Crostwight – All Saints’ Church (Hubert Arthur Francis)

Crostwight lost one person during the Second World War and five during the First World War, but this post is about the former conflict.

The lower memorial, which is beautifully presented in the church, is to Hubert Arthur Francis, who died on board HMS Royal Oak on 14 October 1939. The HMS Royal Oak was built in 1914 to serve during the First World War and was one of the older ships still in the fleet by 1939. At the beginning of the Second World War, it was stationed at Scapa Flow, at the Orkney Islands in Scotland, which was thought to be a safe place.

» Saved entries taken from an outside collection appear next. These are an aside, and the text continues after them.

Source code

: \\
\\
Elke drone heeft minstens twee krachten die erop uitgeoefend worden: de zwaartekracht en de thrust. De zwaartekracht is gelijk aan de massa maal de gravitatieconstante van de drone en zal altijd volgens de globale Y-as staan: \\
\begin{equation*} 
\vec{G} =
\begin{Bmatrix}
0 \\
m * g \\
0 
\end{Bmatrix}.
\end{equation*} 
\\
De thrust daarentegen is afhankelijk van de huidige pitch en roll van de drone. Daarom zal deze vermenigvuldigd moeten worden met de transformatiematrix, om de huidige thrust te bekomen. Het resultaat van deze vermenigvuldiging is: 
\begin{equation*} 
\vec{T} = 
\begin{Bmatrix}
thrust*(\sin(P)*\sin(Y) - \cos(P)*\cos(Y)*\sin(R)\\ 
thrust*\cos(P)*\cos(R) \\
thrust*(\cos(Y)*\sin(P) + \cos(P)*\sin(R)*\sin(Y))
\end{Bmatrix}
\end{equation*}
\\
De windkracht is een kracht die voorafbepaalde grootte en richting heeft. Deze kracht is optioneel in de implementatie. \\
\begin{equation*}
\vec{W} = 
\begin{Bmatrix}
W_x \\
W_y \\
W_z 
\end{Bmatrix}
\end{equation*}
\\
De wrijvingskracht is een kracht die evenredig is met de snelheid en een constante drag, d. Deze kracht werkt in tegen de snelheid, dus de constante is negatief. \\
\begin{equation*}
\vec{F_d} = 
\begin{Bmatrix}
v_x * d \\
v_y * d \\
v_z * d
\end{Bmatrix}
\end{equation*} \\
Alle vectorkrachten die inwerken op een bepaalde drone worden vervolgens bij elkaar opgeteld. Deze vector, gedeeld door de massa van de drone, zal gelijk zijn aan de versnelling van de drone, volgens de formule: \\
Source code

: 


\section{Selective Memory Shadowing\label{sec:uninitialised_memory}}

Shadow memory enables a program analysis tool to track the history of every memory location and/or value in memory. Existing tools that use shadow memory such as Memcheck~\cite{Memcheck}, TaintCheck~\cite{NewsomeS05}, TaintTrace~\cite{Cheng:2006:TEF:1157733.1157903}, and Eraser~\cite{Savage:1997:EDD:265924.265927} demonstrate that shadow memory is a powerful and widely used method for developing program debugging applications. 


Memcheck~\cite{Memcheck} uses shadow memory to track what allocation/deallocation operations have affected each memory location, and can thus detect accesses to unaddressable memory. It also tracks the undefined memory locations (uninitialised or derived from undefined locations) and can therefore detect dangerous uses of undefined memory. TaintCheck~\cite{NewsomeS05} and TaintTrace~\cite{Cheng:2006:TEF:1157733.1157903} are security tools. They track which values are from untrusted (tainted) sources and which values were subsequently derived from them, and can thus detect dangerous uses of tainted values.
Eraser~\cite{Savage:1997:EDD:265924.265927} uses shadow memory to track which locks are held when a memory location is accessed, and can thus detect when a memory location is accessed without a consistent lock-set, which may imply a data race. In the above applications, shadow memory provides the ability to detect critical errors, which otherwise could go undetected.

The Germans had plans for Scapa Flow and they planned an attack on it using their submarines early on during the war. Submarine U-47 fired torpedoes at the Royal Oak and seriously damaged it, but more seriously setting off an explosion of armaments which caused a fireball to rush through the submarine. 835 men were killed with the sinking of the ship, including 134 boy seaman who weren’t even 18 years old. The majority of bodies couldn’t be recovered and they remain there today, the wreck is a war grave and divers are not allowed near it.

Hubert was born in Henstead which is near Norwich, Norfolk on 18 August 1919 and his parents were Stanley and Minnie Francis (nee Merry), who lived in Ramsgate in Kent. Stanley lived from 1882 until 1948 and Minnie lived from 1884 until 1965.

Hubert joined the Royal Navy in 1939, with service number P/JX 142485. He was on board the ship when it was sunk, dying at the age of just 20 and he is commemorated at Portsmouth Naval Memorial. What he was doing in Crostwight I don’t know, the 1939 register didn’t include servicemen, so his address isn’t clear.